Intellectual honesty is important, this is why it is important to state that the philanthropist and entrepreneur, Bill Gates in no way attacked the economic policies of the federal government. What he did was to have made a cautionary observation about balanced and sustainable development. This is old hat really, the debate has been ongoing since the 1960 sixties about development models and the critical issue of “growth without development “.

This is also an issue in the State of Osun. The Aregbesola government has incontrovertibly made path-breaking forward gains in constructing the built environment. The physical infrastructures will attract investments which will generate employment, widen the tax base and lead to sustainable development. In the light of the ongoing interpretation of what Bill Gates said, it has to be pointed out that from the onset, Aregbesola has, as it were, rhymed the hardware with the software. The advance thrust in the physical infrastructure has gone hand-in-glove with investments in human capital development. 

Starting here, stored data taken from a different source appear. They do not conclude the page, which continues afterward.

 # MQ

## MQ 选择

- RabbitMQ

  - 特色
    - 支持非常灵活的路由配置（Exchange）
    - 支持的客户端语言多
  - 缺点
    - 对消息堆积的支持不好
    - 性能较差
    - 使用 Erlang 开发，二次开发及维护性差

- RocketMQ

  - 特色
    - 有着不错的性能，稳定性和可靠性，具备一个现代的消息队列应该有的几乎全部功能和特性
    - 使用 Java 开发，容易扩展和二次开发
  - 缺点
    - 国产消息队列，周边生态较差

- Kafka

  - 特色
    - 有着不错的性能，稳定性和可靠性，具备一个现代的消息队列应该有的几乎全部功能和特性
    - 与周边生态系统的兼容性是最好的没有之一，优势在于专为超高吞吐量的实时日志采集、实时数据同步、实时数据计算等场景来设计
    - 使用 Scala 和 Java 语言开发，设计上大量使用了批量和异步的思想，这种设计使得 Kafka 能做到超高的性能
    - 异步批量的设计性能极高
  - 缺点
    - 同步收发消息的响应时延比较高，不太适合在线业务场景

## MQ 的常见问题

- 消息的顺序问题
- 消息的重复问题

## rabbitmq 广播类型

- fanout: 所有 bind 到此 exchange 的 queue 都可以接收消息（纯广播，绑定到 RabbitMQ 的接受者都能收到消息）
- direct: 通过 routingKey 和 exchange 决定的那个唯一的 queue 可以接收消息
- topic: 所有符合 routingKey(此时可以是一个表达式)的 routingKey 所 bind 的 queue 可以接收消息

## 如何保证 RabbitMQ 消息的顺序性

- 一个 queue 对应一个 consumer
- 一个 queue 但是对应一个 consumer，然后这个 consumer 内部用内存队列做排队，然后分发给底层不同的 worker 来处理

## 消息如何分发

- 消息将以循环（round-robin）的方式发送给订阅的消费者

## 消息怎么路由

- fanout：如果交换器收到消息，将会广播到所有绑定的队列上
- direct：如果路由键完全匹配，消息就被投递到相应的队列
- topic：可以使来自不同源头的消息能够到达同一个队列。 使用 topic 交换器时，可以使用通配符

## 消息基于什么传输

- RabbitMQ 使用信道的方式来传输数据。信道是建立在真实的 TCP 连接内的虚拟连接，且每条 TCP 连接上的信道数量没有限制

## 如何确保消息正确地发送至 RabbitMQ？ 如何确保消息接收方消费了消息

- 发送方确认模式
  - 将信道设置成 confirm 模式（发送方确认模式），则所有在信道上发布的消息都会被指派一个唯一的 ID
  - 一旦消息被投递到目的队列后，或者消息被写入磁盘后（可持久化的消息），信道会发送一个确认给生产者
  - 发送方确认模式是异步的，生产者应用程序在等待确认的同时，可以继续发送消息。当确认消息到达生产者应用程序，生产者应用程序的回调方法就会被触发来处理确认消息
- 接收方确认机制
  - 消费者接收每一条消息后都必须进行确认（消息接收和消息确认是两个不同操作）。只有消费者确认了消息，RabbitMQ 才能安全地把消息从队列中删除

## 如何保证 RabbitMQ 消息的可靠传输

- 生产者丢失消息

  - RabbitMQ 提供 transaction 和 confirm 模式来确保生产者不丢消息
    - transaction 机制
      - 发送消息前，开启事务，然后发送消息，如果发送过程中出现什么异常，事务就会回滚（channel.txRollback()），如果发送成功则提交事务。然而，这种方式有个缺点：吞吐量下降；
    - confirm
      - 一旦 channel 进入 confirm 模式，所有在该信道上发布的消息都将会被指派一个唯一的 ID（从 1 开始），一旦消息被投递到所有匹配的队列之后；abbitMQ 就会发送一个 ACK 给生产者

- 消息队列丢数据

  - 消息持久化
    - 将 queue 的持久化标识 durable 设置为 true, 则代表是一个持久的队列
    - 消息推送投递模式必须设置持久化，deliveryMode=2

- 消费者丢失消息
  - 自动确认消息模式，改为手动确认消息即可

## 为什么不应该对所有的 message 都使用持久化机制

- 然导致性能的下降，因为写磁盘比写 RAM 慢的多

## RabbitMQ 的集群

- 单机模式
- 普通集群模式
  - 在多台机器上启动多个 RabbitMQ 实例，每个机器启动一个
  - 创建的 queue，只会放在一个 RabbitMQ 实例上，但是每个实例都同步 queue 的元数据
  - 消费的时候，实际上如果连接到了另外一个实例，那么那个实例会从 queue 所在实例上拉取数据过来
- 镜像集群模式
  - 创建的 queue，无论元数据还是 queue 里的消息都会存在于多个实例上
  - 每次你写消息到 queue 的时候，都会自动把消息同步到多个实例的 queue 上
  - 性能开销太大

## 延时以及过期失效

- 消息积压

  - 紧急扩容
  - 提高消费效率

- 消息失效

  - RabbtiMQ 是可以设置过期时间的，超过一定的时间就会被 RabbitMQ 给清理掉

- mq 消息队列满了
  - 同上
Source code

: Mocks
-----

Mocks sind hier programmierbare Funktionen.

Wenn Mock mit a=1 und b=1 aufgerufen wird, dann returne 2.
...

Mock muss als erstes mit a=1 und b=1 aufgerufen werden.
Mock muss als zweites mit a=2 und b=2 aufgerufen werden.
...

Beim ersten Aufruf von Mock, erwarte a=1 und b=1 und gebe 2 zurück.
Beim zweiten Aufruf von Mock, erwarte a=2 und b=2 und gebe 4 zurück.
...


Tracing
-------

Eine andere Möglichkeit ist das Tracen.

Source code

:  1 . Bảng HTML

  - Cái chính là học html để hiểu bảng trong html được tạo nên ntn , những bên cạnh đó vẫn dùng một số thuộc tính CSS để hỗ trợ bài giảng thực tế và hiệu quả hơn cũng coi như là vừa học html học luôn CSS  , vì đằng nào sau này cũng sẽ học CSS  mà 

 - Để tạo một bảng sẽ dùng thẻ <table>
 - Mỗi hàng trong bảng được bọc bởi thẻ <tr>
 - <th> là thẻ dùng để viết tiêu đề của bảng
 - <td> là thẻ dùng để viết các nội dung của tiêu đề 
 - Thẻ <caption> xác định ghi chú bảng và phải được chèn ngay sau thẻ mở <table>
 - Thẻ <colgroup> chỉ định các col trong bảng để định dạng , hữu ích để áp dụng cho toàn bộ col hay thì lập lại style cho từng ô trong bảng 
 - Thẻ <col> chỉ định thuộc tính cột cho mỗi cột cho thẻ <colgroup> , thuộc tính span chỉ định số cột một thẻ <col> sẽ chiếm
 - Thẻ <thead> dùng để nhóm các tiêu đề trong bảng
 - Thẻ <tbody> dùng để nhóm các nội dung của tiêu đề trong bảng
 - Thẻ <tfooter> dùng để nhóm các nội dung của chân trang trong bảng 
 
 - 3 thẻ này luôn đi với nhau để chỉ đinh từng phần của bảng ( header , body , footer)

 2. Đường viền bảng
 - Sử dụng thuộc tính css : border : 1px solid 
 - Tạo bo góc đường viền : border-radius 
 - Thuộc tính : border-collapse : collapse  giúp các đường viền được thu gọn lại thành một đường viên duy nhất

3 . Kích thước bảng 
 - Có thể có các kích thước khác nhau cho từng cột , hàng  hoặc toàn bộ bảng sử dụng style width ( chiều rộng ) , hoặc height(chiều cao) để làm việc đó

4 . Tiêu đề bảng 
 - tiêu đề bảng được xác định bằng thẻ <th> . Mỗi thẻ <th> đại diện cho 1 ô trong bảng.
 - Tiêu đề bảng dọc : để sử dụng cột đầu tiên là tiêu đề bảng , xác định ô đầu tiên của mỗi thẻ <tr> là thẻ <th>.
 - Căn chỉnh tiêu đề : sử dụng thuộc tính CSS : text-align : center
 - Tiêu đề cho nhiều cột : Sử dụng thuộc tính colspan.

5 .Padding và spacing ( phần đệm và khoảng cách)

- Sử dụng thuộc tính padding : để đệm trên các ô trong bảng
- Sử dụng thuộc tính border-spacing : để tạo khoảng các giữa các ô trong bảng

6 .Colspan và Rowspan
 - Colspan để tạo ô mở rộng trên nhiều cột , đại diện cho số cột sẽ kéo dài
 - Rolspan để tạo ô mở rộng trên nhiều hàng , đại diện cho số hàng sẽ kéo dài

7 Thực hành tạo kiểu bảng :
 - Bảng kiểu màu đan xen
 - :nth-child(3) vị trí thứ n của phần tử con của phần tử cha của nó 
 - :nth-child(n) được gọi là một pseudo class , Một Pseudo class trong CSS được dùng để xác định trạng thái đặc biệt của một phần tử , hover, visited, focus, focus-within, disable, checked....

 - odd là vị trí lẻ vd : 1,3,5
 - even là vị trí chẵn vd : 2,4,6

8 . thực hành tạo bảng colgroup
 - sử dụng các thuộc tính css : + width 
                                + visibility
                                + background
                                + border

An often cited example is the free school meals program involving over 200,000 school pupils, which has increased enrolment in the schools, provided nutritional value and upliftment and crucially lifted agricultural production, thereby elevating leaving standards in the rural economy. This is an excellent demonstration of all encompassing sustainable development. 

Across the board in the State of Osun, human capital development has matched the development of the physical infrastructure. Access to primary health care for example has widened and so has the structured investments in that and allied sectors. The widely acknowledged social intervention programmes of the state government like the OYES, O’Ambulance, OREAP, O’Clean and Agba Osun among others have been solid investments in human capital development. Like the free school meals programmes, the social intervention thrusts of the Aregbesola government have become the framework for similar federal government intervention programmes, proving yet again that imitation is the sincerest form of flattery.

We therefore commend the example set in the State of Osun where the Bill Gates question was anticipated and the puzzle readily unravelled.